Clegg fue condecorado por el presidente Enrique Peña Nieto en la residencia de Los Pinos por fortalecer los lazos entre México y el Reino Unido justo cuando el país norteamericano discute la regulación de la marihuana. Antes de visitar al mandatario, se reunió con los presidentes de las cámaras de diputados y senadores. “Me han dicho que no hay consenso, que la gente tiene opiniones diferentes. Eso es normal, pero al menos están entrando al debate. Tengo la impresión de que saben que en cierto punto, más pronto que tarde, México deberá adaptar las políticas de drogas al futuro”.

El miembro del Parlamento británico también visitó esta semana a Juan Manuel Santos en Colombia. Los encuentros con dos líderes cuyas naciones han sido afectadas por la guerra contra las drogas no son fortuitos. Son parte de la preparación rumbo a la cumbre especial sobre drogas que la ONU celebrará del 19 al 21 de abril en Nueva York.

“El consumo no ha bajado, el precio de las drogas no ha subido, el daño que hacen sigue ahí. Y los criminales están ganando todavía mucho dinero”, afirma Clegg en un excelente español. El político, integrante de la Comisión Global de Política de Drogas, admite que existen un cierto acuerdo del fracaso del prohibicionismo en algunos países de América Latina, Estados Unidos —al menos en los Estados que están legalizando la marihuana—, naciones europeas y Canadá, que se convertirá en el primer país del G8 que regula la marihuana.

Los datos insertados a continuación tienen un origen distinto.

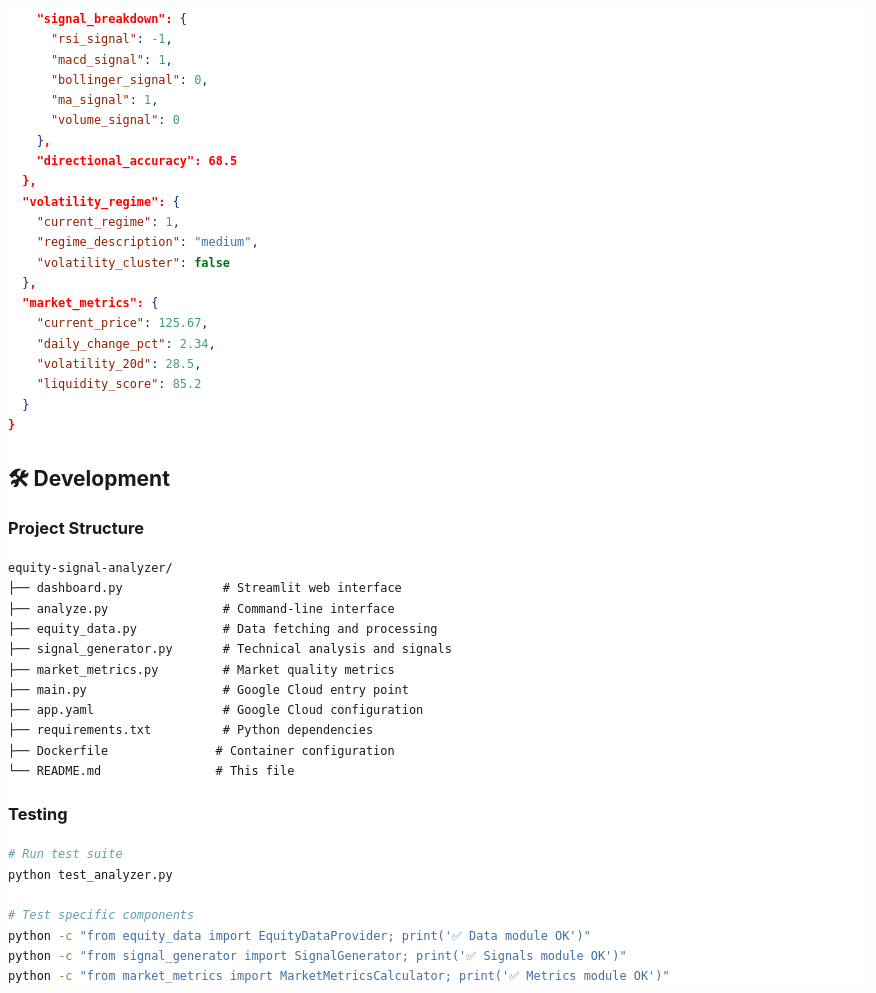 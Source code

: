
 ```json
    "signal_breakdown": {
      "rsi_signal": -1,
      "macd_signal": 1,
      "bollinger_signal": 0,
      "ma_signal": 1,
      "volume_signal": 0
    },
    "directional_accuracy": 68.5
  },
  "volatility_regime": {
    "current_regime": 1,
    "regime_description": "medium",
    "volatility_cluster": false
  },
  "market_metrics": {
    "current_price": 125.67,
    "daily_change_pct": 2.34,
    "volatility_20d": 28.5,
    "liquidity_score": 85.2
  }
}
```

## 🛠️ Development

### Project Structure

```
equity-signal-analyzer/
├── dashboard.py              # Streamlit web interface
├── analyze.py                # Command-line interface
├── equity_data.py            # Data fetching and processing
├── signal_generator.py       # Technical analysis and signals
├── market_metrics.py         # Market quality metrics
├── main.py                   # Google Cloud entry point
├── app.yaml                  # Google Cloud configuration
├── requirements.txt          # Python dependencies
├── Dockerfile               # Container configuration
└── README.md                # This file
```

### Testing

```bash
# Run test suite
python test_analyzer.py

# Test specific components
python -c "from equity_data import EquityDataProvider; print('✅ Data module OK')"
python -c "from signal_generator import SignalGenerator; print('✅ Signals module OK')"
python -c "from market_metrics import MarketMetricsCalculator; print('✅ Metrics module OK')"
```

Clegg, sin embargo, tiene pocas expectativas del encuentro de la Asamblea General. “No es realista pensar que tendremos grandes progresos”, afirma. La sesión de abril, conocida como UNGASS por sus siglas en inglés, enfrentará las visiones progresistas con los estilos represivos que predominan en países asiáticos y africanos y con la conservadora visión de China y Rusia. “En Rusia simplemente quieren matar a la gente que tiene contacto con las drogas, es una perspectiva completamente diferente”. A pesar de esto, se darán algunos pasos pequeños pero positivos. “Es posible reconocer que las políticas del pasado no han funcionado y que los Gobiernos nacionales tendrán bastante más flexibilidad y libertad para innovar en el tema”, dice Clegg.

Para impedir que triunfen las visiones conservadoras en la reunión de Nueva York, Clegg desea enfocarse en motivar al liderazgo europeo, que combate crisis en varios frentes: la inmigración, la economía, el terrorismo y el Brexit, la salida del Reino Unido y la Unión Europea. “Me preocupa que haya una cierta complacencia en Europa, no queremos hablar mucho del tema. El continente ha perdido su capacidad y su voluntad de impulsar cambios positivos”. Clegg sabe de lo que habla porque lo ha vivido. Sus intentos para avanzar en el tema en el Reino Unido fracasaron cuando se estrellaron contra los conservadores, sus aliados en el Gobierno. “El problema es que no fui primer ministro”, dice entre risas.